By January 13, 2022Conservation

Greater one-horned rhino. Image: Wikimedia Commons

Geetanjali Krishna and Sally Howard, BBC Future | January 12, 2022


The call came at midnight on 1 September 2008. One of the first greater one-horned rhinos, brought 400km (250 miles) from Kaziranga National Park to Manas National Park in Assam, India, was heading towards a village on the outskirts of the jungle. Any conflict with humans could spell doom for the entire rhino reintroduction programme there.

“My heart sank when I found over 500 villagers gathered to see the rhino,” recalls Deba Kumar Dutta, then a junior rhino researcher with the World Wide Fund for Nature (WWF) who was monitoring the two animals.

But as Dutta came closer, he saw what the villagers were doing. “They’d collected its dung as they believed it was auspicious,” he says. At that moment, as he watched the gathered crowd mark each rhino footprint with bamboo sticks, Dutta realised the quest for a rewilded Manas was not just a pipe dream. Far from the conflict he had feared, the villagers were embracing the presence of the rhino in a way he could scarcely have hoped for.

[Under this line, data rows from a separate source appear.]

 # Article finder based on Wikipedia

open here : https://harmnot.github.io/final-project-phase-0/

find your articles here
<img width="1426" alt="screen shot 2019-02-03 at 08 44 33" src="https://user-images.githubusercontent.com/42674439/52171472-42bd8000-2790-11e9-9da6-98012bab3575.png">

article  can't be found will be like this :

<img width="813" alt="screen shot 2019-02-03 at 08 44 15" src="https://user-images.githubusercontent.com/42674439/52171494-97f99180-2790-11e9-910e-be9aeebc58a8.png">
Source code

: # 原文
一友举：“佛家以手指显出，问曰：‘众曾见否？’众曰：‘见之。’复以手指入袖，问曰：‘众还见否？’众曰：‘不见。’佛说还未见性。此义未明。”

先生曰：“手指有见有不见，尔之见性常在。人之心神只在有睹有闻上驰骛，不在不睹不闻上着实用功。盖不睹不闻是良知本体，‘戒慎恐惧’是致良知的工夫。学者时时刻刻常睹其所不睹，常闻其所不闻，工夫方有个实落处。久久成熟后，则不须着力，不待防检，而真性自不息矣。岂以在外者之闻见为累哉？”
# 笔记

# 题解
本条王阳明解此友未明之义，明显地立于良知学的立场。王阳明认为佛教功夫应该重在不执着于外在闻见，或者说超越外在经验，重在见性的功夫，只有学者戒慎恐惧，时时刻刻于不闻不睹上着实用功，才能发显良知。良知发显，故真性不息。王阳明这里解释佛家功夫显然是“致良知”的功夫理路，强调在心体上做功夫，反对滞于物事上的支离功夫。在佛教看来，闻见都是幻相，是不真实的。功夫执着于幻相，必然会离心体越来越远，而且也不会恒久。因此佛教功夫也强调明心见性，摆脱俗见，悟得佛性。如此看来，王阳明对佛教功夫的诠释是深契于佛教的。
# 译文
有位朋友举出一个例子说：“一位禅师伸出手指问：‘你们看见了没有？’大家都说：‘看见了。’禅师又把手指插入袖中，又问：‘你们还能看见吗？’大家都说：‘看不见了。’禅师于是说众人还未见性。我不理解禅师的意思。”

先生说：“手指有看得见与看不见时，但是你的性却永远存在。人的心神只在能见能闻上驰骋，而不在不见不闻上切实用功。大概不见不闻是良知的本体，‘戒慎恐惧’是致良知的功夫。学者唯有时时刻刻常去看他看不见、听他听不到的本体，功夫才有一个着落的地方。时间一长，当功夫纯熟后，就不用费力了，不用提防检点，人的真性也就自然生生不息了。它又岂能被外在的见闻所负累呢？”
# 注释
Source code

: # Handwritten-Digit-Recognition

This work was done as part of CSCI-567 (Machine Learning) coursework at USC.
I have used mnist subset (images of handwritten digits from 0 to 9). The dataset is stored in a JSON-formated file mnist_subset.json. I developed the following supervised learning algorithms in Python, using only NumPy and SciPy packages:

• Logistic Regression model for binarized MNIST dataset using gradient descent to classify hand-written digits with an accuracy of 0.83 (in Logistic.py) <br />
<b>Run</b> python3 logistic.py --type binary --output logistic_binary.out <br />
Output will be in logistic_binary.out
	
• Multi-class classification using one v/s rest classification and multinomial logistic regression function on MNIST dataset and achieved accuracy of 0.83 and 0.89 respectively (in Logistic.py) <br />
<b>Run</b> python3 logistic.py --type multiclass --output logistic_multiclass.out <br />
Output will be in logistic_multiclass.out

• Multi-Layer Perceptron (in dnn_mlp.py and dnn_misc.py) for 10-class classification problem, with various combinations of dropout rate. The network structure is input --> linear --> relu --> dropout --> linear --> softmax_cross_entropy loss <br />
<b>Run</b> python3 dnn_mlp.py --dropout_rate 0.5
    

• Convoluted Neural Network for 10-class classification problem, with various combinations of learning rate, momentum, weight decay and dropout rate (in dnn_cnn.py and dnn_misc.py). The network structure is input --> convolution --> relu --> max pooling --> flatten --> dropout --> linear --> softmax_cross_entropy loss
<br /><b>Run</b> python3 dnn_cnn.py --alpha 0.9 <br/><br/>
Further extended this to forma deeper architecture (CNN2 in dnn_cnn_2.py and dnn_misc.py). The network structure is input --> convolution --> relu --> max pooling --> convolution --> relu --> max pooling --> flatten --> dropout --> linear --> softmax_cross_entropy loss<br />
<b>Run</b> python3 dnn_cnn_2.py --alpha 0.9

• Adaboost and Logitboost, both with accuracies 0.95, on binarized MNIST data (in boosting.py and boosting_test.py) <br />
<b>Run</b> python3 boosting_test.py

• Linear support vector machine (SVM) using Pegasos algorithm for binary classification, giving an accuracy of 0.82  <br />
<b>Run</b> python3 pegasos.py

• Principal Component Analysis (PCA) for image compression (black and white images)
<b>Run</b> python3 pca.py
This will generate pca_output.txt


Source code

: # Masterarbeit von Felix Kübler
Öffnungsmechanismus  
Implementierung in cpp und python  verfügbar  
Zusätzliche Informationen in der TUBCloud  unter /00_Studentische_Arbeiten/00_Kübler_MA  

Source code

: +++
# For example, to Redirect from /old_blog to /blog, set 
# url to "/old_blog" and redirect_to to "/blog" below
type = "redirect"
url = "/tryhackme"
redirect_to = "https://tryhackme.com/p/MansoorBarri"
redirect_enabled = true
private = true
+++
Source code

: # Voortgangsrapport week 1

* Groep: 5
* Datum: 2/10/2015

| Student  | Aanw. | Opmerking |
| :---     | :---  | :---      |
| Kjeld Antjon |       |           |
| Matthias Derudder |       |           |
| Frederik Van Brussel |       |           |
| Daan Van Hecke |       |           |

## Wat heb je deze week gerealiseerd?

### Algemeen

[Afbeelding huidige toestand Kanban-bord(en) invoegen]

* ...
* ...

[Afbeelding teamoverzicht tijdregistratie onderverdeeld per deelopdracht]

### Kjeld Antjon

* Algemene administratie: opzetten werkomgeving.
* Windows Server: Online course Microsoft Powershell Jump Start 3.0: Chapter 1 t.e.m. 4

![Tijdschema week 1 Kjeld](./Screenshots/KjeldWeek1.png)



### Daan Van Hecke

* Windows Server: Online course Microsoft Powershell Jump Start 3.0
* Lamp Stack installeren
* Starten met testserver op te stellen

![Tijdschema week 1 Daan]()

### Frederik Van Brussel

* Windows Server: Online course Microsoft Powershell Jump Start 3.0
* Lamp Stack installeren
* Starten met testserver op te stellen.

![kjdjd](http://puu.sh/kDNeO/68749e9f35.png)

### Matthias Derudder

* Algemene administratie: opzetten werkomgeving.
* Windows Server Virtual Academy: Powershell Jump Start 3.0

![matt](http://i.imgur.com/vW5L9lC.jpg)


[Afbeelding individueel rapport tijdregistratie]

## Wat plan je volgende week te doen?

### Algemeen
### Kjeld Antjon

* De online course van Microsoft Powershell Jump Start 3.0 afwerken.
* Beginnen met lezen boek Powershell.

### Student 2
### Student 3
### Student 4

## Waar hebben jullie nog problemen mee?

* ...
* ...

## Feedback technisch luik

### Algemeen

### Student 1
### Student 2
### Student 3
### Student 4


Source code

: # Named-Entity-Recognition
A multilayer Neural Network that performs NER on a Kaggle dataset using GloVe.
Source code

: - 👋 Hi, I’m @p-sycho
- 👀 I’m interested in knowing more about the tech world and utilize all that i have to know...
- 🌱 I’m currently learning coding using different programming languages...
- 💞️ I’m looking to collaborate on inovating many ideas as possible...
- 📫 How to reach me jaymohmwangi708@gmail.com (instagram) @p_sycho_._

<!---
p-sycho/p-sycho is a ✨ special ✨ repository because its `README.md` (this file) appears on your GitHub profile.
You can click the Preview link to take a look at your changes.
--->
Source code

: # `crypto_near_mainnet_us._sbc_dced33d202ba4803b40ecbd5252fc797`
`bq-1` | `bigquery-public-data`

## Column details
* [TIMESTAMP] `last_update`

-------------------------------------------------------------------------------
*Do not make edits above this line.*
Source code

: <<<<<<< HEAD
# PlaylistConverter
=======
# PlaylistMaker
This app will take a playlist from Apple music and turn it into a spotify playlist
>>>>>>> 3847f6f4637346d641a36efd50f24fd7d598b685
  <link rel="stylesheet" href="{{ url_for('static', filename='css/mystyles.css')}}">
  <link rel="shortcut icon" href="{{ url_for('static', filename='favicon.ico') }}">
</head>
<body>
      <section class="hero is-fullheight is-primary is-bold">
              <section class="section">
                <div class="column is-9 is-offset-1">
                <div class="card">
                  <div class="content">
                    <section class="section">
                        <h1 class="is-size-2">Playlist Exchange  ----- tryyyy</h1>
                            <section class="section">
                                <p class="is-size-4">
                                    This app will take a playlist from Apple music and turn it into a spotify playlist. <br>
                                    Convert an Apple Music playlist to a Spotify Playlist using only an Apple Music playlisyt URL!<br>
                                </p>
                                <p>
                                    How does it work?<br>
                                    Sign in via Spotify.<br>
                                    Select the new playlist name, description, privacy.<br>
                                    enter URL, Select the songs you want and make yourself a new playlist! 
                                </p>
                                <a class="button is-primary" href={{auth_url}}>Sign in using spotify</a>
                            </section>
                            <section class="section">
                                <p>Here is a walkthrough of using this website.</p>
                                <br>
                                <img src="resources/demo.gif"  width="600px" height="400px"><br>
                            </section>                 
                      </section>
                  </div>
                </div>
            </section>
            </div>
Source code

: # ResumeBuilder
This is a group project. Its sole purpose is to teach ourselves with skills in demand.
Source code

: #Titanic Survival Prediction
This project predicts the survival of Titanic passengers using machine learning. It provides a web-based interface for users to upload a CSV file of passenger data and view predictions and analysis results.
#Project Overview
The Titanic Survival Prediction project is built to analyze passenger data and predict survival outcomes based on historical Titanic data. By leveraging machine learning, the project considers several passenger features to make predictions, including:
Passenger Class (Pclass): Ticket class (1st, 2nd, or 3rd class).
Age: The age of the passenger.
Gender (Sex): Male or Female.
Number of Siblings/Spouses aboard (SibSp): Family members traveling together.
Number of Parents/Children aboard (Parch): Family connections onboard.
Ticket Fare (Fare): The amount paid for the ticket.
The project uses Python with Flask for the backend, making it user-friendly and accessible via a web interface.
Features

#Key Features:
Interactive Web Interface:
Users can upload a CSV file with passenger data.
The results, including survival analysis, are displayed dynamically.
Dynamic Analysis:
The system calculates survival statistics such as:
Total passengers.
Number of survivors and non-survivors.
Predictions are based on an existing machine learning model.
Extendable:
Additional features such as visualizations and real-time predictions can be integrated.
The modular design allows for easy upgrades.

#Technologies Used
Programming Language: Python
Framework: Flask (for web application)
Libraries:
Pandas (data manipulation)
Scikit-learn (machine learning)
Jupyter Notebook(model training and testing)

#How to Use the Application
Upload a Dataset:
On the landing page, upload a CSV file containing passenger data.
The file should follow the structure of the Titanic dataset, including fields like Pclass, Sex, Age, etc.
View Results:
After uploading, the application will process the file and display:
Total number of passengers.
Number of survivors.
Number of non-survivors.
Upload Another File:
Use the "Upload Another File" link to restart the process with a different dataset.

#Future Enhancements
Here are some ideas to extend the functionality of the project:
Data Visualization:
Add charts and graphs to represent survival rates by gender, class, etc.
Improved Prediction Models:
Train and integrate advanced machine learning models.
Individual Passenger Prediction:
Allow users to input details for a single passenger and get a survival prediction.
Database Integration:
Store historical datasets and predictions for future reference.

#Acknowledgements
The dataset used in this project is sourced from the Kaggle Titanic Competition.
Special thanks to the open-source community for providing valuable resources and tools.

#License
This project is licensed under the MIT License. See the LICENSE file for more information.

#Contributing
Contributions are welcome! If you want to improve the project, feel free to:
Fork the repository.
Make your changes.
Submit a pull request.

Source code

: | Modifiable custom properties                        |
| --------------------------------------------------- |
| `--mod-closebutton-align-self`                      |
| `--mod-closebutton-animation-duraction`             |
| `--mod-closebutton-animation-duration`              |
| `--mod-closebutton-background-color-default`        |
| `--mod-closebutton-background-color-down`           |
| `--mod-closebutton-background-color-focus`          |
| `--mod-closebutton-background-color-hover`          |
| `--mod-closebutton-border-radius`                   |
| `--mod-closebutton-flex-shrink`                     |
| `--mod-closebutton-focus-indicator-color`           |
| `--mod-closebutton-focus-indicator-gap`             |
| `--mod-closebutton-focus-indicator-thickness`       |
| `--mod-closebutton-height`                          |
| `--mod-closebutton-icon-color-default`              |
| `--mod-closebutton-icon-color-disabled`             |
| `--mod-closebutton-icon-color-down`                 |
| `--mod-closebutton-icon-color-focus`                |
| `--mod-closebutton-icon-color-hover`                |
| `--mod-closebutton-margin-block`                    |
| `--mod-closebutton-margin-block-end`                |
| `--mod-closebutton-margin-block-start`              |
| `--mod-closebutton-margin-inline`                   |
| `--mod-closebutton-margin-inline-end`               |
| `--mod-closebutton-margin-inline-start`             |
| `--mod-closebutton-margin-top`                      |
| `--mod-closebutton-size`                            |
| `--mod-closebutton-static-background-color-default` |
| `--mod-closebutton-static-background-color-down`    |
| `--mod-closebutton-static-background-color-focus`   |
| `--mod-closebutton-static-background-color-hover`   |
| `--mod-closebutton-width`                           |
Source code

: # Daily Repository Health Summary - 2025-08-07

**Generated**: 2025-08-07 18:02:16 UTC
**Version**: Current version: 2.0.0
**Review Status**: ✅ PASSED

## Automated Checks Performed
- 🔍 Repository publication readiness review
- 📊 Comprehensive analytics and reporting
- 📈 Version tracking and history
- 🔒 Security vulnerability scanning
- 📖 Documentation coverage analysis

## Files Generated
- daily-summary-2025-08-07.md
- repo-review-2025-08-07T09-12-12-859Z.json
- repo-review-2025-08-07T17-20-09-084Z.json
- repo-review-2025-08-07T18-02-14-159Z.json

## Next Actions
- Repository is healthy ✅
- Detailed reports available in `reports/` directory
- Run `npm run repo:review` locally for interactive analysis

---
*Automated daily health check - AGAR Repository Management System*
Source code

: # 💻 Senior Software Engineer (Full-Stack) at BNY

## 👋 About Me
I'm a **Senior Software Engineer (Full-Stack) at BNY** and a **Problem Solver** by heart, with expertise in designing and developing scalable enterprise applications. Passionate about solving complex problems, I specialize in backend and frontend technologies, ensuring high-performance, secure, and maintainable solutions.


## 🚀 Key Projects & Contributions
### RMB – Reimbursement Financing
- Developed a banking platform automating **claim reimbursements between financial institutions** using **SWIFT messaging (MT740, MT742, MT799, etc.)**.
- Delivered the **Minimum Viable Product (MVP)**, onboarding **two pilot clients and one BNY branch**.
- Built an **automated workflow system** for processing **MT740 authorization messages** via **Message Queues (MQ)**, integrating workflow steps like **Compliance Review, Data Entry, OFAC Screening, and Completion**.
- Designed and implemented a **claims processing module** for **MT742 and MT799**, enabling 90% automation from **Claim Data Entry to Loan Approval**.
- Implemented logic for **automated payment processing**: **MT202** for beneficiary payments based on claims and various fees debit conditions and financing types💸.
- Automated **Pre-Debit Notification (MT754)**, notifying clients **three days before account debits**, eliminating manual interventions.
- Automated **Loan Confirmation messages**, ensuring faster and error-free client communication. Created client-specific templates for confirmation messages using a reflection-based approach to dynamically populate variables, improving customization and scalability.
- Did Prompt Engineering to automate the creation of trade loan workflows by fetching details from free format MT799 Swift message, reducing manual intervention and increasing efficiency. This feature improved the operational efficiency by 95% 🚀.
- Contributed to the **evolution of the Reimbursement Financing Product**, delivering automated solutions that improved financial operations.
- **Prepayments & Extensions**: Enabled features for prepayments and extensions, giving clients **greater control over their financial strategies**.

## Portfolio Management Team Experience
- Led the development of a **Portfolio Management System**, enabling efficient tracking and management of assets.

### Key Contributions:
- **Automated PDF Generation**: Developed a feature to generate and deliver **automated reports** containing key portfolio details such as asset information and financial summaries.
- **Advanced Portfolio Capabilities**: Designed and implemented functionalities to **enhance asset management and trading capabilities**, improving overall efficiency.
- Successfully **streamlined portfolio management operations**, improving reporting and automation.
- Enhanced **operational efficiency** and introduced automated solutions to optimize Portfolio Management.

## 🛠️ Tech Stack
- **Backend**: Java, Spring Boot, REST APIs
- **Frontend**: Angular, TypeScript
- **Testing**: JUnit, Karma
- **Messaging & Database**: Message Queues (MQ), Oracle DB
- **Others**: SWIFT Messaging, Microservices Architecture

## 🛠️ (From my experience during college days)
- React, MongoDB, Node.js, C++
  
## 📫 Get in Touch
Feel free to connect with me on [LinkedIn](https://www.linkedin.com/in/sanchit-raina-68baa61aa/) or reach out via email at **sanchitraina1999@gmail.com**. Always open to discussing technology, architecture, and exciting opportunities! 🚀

Fourteen years later, the rhino reintroduction at Manas National Park offers lessons for similar reintroduction projects elsewhere. The close bond between local people and the rhinos has helped lead both away from a precarious past.

“Since 2003, the Assam government has regularly extended the area of Manas and adjoining forests,” says Vivek Menon, executive director of the Indian conservation organisation Wildlife Trust of India (WTI). Expansion of the park has huge conservation significance for the 283,700 hectare (1,100 square mile) landscape, says Vivek, who is also a senior advisor to the International Fund for Animal Welfare (IFAW), an international animal welfare and conservation charity.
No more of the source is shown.